# [What you have to do]
With the images removed, return every line below exactly as it reads.

-------- Dataset records --------

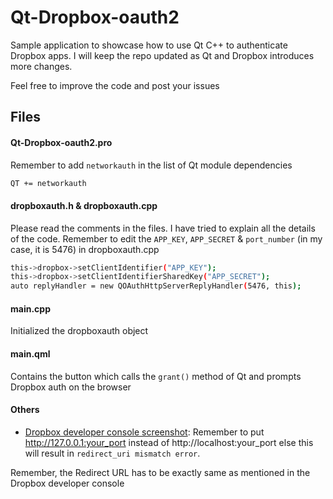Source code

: # Qt-Dropbox-oauth2

Sample application to showcase how to use Qt C++ to authenticate Dropbox apps. I will keep the repo updated as Qt and Dropbox introduces more changes.

Feel free to improve the code and post your issues

## Files

#### Qt-Dropbox-oauth2.pro

Remember to add `networkauth` in the list of Qt module dependencies

```sh
QT += networkauth
```

#### dropboxauth.h & dropboxauth.cpp

Please read the comments in the files. I have tried to explain all the details of the code.
Remember to edit the `APP_KEY`, `APP_SECRET` & `port_number` (in my case, it is 5476) in dropboxauth.cpp

```sh
this->dropbox->setClientIdentifier("APP_KEY");
this->dropbox->setClientIdentifierSharedKey("APP_SECRET");
auto replyHandler = new QOAuthHttpServerReplyHandler(5476, this);
```

#### main.cpp

Initialized the dropboxauth object

#### main.qml

Contains the button which calls the `grant()` method of Qt and prompts Dropbox auth on the browser

#### Others

-   [Dropbox developer console screenshot](DropboxConsoleScreenshot.png): Remember to put http://127.0.0.1:your_port instead of http://localhost:your_port else this will result in `redirect_uri mismatch error`.

Remember, the Redirect URL has to be exactly same as mentioned in the Dropbox developer console
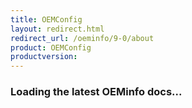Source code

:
 ```yaml
---
title: OEMConfig
layout: redirect.html
redirect_url: /oeminfo/9-0/about
product: OEMConfig
productversion:
---
```


### Loading the latest OEMinfo docs...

--------

# [Answer to the problem]
Source code

: # Qt-Dropbox-oauth2

Sample application to showcase how to use Qt C++ to authenticate Dropbox apps. I will keep the repo updated as Qt and Dropbox introduces more changes.

Feel free to improve the code and post your issues

## Files

#### Qt-Dropbox-oauth2.pro

Remember to add `networkauth` in the list of Qt module dependencies

```sh
QT += networkauth
```

#### dropboxauth.h & dropboxauth.cpp

Please read the comments in the files. I have tried to explain all the details of the code.
Remember to edit the `APP_KEY`, `APP_SECRET` & `port_number` (in my case, it is 5476) in dropboxauth.cpp

```sh
this->dropbox->setClientIdentifier("APP_KEY");
this->dropbox->setClientIdentifierSharedKey("APP_SECRET");
auto replyHandler = new QOAuthHttpServerReplyHandler(5476, this);
```

#### main.cpp

Initialized the dropboxauth object

#### main.qml

Contains the button which calls the `grant()` method of Qt and prompts Dropbox auth on the browser

#### Others

-   [Dropbox developer console screenshot](DropboxConsoleScreenshot.png): Remember to put http://127.0.0.1:your_port instead of http://localhost:your_port else this will result in `redirect_uri mismatch error`.

Remember, the Redirect URL has to be exactly same as mentioned in the Dropbox developer console
Source code

:
 ```yaml
---
title: OEMConfig
layout: redirect.html
redirect_url: /oeminfo/9-0/about
product: OEMConfig
productversion:
---
```


### Loading the latest OEMinfo docs...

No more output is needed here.